A case could be made that greater capacity discipline was in evidence last year among carriers in terms of deployments and new orders, of which there have been relatively few. The orderbook as a percentage of the existing fleet shunk from 60 percent to just over 10 percent during the past decade. In the trans-Pacific, carriers last year withdrew capacity midyear and were rewarded with the highest eastbound spot rates in five years. The carriers responded cautiously to the heavy demand by deploying a meager 19 extra loaders to the West Coast and 10 to the East Coast during the fourth quarter.
But the real impact of consolidation is how carrier strategies are changing and diverging. How could this impact customers? Instead of seeing the opportunity from consolidation mainly in terms of the market, carriers see a more ambitious opening to break free of the drift toward commoditization, creating value for customers with the idea of being compensated above and beyond market-driven rate levels.
For an industry routinely described as providing a commodity service, that’s either foolhardy or visionary, but either way it’s ambitious.

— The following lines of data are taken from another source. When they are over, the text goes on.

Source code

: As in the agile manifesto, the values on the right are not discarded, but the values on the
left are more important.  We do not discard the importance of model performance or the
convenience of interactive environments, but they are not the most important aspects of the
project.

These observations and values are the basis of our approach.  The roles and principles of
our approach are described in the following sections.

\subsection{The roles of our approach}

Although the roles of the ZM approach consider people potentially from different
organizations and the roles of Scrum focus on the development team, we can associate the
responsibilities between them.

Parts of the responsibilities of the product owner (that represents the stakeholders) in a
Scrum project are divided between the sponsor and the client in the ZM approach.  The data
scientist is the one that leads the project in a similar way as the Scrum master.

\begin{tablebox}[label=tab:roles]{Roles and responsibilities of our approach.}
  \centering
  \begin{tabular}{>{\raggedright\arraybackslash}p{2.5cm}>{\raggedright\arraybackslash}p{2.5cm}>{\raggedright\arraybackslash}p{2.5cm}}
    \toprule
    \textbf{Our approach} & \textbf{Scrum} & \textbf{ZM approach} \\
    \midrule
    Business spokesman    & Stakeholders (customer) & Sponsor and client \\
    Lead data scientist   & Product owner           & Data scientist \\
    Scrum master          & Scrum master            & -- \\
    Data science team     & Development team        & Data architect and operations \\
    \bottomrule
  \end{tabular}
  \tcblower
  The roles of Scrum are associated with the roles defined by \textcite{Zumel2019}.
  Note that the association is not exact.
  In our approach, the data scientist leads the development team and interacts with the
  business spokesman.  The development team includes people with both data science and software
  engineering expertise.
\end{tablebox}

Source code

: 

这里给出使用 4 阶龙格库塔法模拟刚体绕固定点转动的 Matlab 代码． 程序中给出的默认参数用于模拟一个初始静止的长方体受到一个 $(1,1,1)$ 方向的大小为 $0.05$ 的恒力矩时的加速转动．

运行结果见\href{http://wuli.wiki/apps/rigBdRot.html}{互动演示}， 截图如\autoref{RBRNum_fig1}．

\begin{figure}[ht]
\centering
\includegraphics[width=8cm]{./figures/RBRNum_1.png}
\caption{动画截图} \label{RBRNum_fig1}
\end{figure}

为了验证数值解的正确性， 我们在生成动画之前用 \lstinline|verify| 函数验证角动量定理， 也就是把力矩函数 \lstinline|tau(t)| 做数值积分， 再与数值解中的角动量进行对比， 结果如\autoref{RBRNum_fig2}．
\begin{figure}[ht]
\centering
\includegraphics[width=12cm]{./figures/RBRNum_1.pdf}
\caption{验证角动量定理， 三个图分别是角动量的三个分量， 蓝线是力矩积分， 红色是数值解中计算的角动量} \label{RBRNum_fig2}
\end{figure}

Carriers attempting to differentiate themselves isn’t new, but their success has been limited. They all faced similar challenges, tended to act in alignment with each other in areas such as slow-steaming or mega-ship ordering, and in the end failed to effectively counter the commodity image of their industry. Carriers are now mounting a renewed challenge to that story line and emphasizing that by becoming more vocal about their differences.
Categories of carrier strategy are becoming increasingly apparent. Hapag-Lloyd and Ocean Network Express (ONE) say they will be great at operating a traditional steamship line, proving to customers that quality core ocean carriage services by themselves can create value customers are looking for.
Others, such as Maersk and CMA CGM, believe the future is in creating an end-to-end ocean container supply chain, with Maersk going so far as defining itself as an “integrator” in container logistics akin to FedEx, UPS, or DHL in the parcel or expedited spaces and supporting that by engaging in extensive corporate deal making.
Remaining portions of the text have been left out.